Warring factions broke out online Thursday night, angrily waving flags of white and gold or black and blue. A bad photo of a striped dress popped up on Tumblr yesterday, and it exploded social media sites through the night, even splitting families into conflicting camps. Others swore the colors shifted back and forth in an optical illusion worthy of David Copperfield.
The black and blue supporters were vindicated when another photo of the same dress, in slightly better lighting, definitively showed its true colors. Still, knowing the colors doesn’t necessarily change how a person perceives the dress.
“Your brain perceives different colors in an image based on their context within that image and based upon our previous experiences with daylight and shadows,” said Michael Fox, a neuroscientist at the Virginia Tech Carilion Research Institute. Fox is an expert on the neural circuits underlying visual system function. “If your brain assumes the dress was photographed in a shadow, it compensates and you perceive a white and gold dress. If your brain interprets the photo as being overexposed or in extremely bright daylight, your brain compensates in the other direction and you see the black and blue colors.”
Our eyes aren’t playing tricks, then. We’re all taking in the same visual information – we all see the same colors. It’s how our brains rank the surrounding information that decides the colors we perceive.

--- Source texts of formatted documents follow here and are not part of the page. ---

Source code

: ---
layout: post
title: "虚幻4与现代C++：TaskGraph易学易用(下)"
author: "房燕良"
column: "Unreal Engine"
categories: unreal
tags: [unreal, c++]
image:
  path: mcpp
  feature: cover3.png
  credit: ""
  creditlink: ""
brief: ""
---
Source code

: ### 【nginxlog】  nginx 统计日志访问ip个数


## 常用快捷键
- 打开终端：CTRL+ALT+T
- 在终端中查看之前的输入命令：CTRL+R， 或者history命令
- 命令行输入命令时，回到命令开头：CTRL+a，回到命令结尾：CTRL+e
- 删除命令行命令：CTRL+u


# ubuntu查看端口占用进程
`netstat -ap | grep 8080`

Then why do the colors seem to shift for some people? There’s a lot of surrounding information that we’re taking in. It’s not just the apparent shadow cast on the dress, or the light flare to the right of the dress. There’s also the light from the rooms we’re sitting in, the light from the devices on which we’re viewing the dress, the tilt of the screens, the tilt of our heads, whether we’re wearing glasses. All of these little things heavily influence how our brains choose to interpret the image. The image above, from Wired, shows how the dress can appear to change colors.
Basically, we’re all right. Just some of us are more right.
For more fun and confusion, check out these color illusions from the Lottolab Studio, a perception research group.
Disclaimer: I’ve seen the other photos. I understand the optical illusion of colors and shadows. I know, empirically, the dress is blue and black. And, yet, I still see white and gold.